Commissioner Lucas’ Individual Statement Slammed “Substantive and Administrative Overreach”
“Agencies are not all-powerful. Rules and limits matter,” EEOC Commissioner Andrea R. Lucas posted in an individual statement on Thursday via both her Twitter and LinkedIn accounts.
“As I have stated previously, I was disappointed that the EEOC’s Chair unilaterally issued the publication in question, without a vote and over the Commission majority’s objections,” Lucas stated. “This was policy masquerading as an innocuous ‘fact sheet,’ rammed through without regard for the limits of Title VII, administrative law (the APA), Supreme Court precedent, or the EEOC’s own procedures and voting requirements.”
“Given the substantive and administrative overreach here, I am pleased to see the federal court’s nationwide order, just as I was pleased in July to see a different federal court, in a separate lawsuit challenging the document, issue a temporary injunction blocking the unilateral policy document in twenty states,” the Commissioner continued.
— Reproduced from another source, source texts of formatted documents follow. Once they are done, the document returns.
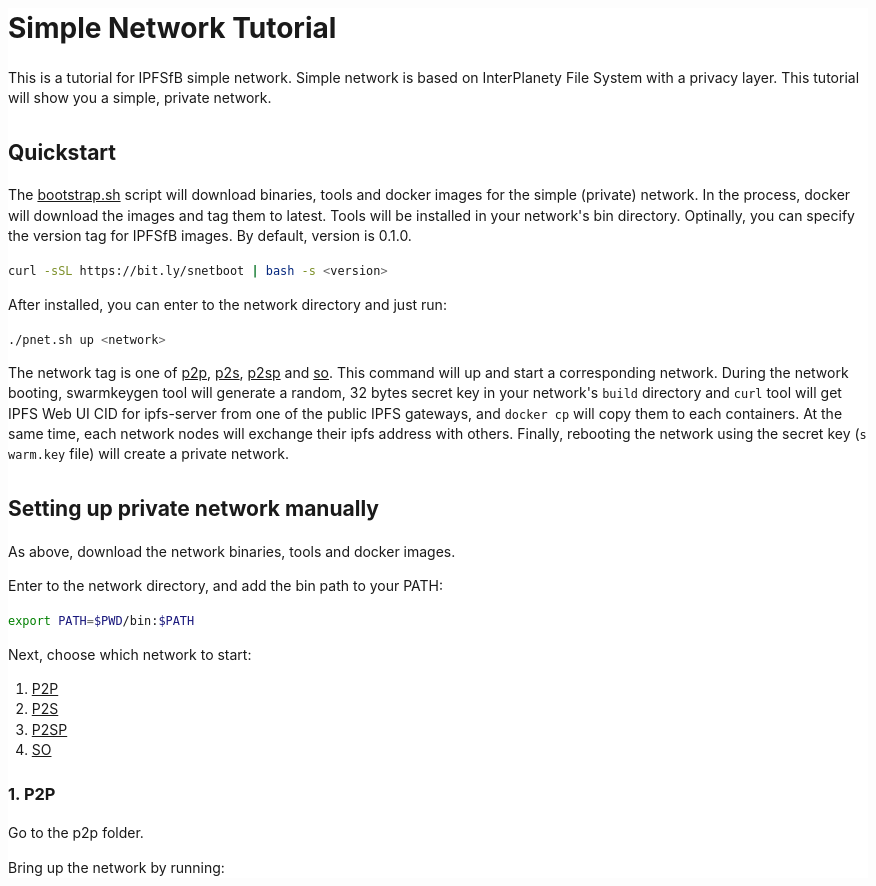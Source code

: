 # Simple Network Tutorial

This is a tutorial for IPFSfB simple network. Simple network is based on InterPlanety File System with a privacy layer. This tutorial will show you a simple, private network.

## Quickstart

The [bootstrap.sh](../../samples/simple-network/scripts/bootstrap.sh) script will download binaries, tools and docker images for the simple (private) network. In the process, docker will download the images and tag them to latest. Tools will be installed in your network's bin directory. Optinally, you can specify the version tag for IPFSfB images. By default, version is 0.1.0.

``` bash
curl -sSL https://bit.ly/snetboot | bash -s <version>
```

After installed, you can enter to the network directory and just run:

``` bash
./pnet.sh up <network>
```

The network tag is one of [p2p](https://en.wikipedia.org/wiki/Peer-to-peer), [p2s](https://zh.wikipedia.org/wiki/P2S), [p2sp](https://zh.wikipedia.org/wiki/P2SP) and [so](https://en.wikipedia.org/wiki/Server_(computing)).
This command will up and start a corresponding network.
During the network booting, swarmkeygen tool will generate a random, 32 bytes secret key in your network's `build` directory and `curl` tool will get IPFS Web UI CID for ipfs-server from one of the public IPFS gateways, and `docker cp` will copy them to each containers. At the same time, each network nodes will exchange their ipfs address with others. Finally, rebooting the network using the secret key (`swarm.key` file) will create a private network.

## Setting up private network manually

As above, download the network binaries, tools and docker images.

Enter to the network directory, and add the bin path to your PATH:

``` bash
export PATH=$PWD/bin:$PATH
```

Next, choose which network to start:

1. [P2P](#1-p2p)
2. [P2S](#2-p2s)
3. [P2SP](#3-p2sp)
4. [SO](#4-so)

### 1. P2P

Go to the p2p folder.

Bring up the network by running:
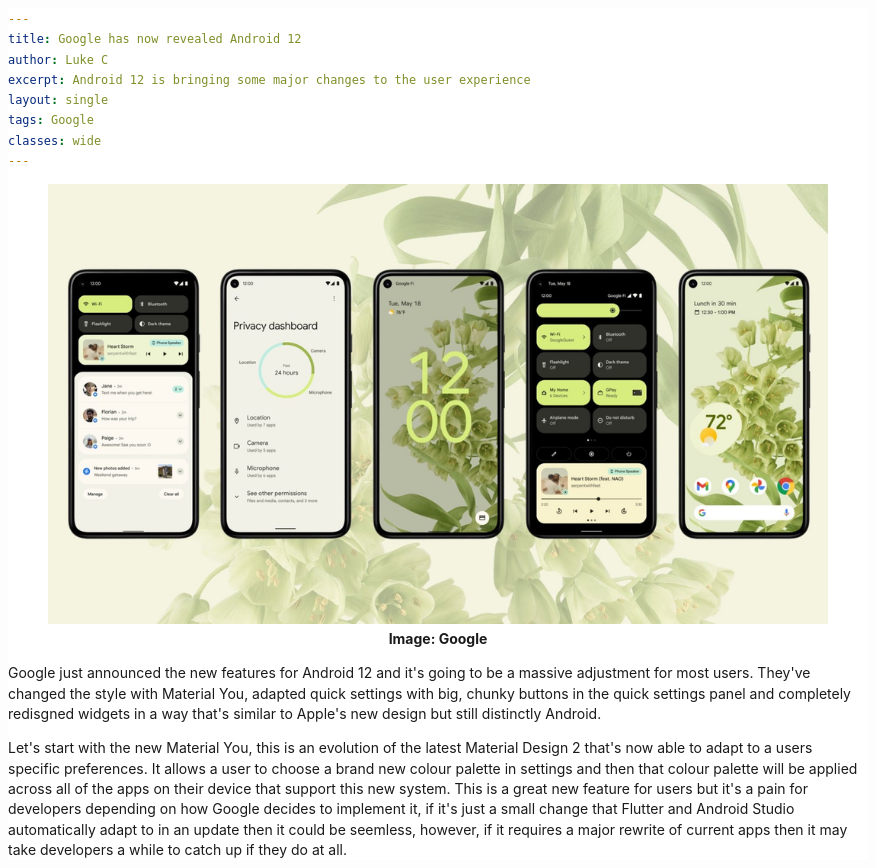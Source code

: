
 ```yaml
---
title: Google has now revealed Android 12
author: Luke C
excerpt: Android 12 is bringing some major changes to the user experience
layout: single
tags: Google
classes: wide
---
```


<figure>
<img src="\assets\images\Android 12 overview.jpeg" alt="Android 12 Overview" style="width:100%">
<figcaption align = "center"><b>Image: Google</b></figcaption>
</figure>

Google just announced the new features for Android 12 and it's going to be a massive adjustment for most users. They've changed the style with Material You, adapted quick settings with big, chunky buttons in the quick settings panel and completely redisgned widgets in a way that's similar to Apple's new design but still distinctly Android.

Let's start with the new Material You, this is an evolution of the latest Material Design 2 that's now able to adapt to a users specific preferences. It allows a user to choose a brand new colour palette in settings and then that colour palette will be applied across all of the apps on their device that support this new system. This is a great new feature for users but it's a pain for developers depending on how Google decides to implement it, if it's just a small change that Flutter and Android Studio automatically adapt to in an update then it could be seemless, however, if it requires a major rewrite of current apps then it may take developers a while to catch up if they do at all.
She also highlighted other important aspects of the new Texas federal court decision not discussed above. Judge Kacsmaryk ruled that “the EEOC directives were invalid because Congress did not grant the EEOC the authority to issue substantive (non-procedural) rules addressing Title VII topics,” Commissioner Lucas noted. In addition, the judge concluded that the EEOC “violated administrative law by failing to follow Title VII’s requirements, EEOC agency policies and procedures, and publishing and comment requirements for substantive rules.”
“The federal district court also squarely rejected the EEOC’s reliance on pre-Bostock EEOC ‘federal sector’ cases on topics like pronouns, dress codes, and bathroom usage to justify EEOC “technical assistance” document – ruling that those federal sector decisions were ‘irrelevant’ because they did not address private-sector and state employees, and only applied to federal employees who are subject to separate legal provisions,” Commissioner Lucas pointed out. Therefore, the court ruled that “the Administration’s implementation of these rules violated Title VII, the Administrative Procedure Act [(APA)], and even the EEOC’s own self-imposed procedural requirements.”
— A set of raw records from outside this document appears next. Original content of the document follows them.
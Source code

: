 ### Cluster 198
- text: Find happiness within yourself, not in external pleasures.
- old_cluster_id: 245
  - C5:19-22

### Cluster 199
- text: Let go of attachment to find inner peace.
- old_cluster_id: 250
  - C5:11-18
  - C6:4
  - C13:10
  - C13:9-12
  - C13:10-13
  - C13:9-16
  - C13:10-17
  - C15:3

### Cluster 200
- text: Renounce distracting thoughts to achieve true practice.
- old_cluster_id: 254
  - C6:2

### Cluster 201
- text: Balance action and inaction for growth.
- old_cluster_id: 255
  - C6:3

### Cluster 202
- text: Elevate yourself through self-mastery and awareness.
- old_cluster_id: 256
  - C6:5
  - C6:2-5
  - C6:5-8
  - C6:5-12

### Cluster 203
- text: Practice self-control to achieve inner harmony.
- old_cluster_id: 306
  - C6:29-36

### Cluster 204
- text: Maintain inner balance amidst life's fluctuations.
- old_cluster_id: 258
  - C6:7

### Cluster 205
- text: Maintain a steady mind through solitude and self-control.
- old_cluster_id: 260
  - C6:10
The Administrative Procedure Act (APA) governs the process by which federal agencies develop and issue regulations. Judge Kacsmaryk also ruled that the HHS guidance was “arbitrary and capricious” in violation of the APA.
If the EEOC continues with “substantive and administrative overreach” it “risks further black eyes for the agency in the form of judicial rebukes,” Commissioner Lucas warned.
Agency Comments Limited to Cautionary Notes
As of our WIR deadline, neither agency had issued a statement reacting to the ruling. Nevertheless, the EEOC amended its webpage on the document at issue to inform the public of the Tennessee federal district court injunction and the new Texas federal district court decision vacating the guidance. HHS added a note to the top of the webpage on its document at issue, mentioning that the Texas federal district court vacated the document. It also notes that “HHS is evaluating its next steps in light of that judgment but is complying with it.”
How Could the EEOC Resurrect Its Guidance?
We have reported that President Biden’s nomination of Kalpana Kotagal to serve as an EEOC Commissioner is a “Political Rugby Scrum in Progress” with the Commission majority at stake. Should a Democratic majority occur, the EEOC might re-issue the guidance following the proper notice and comment rulemaking procedures. Meanwhile, plaintiffs may still adopt the same theories offered in the now-vacated guidance to pursue their individual lawsuits.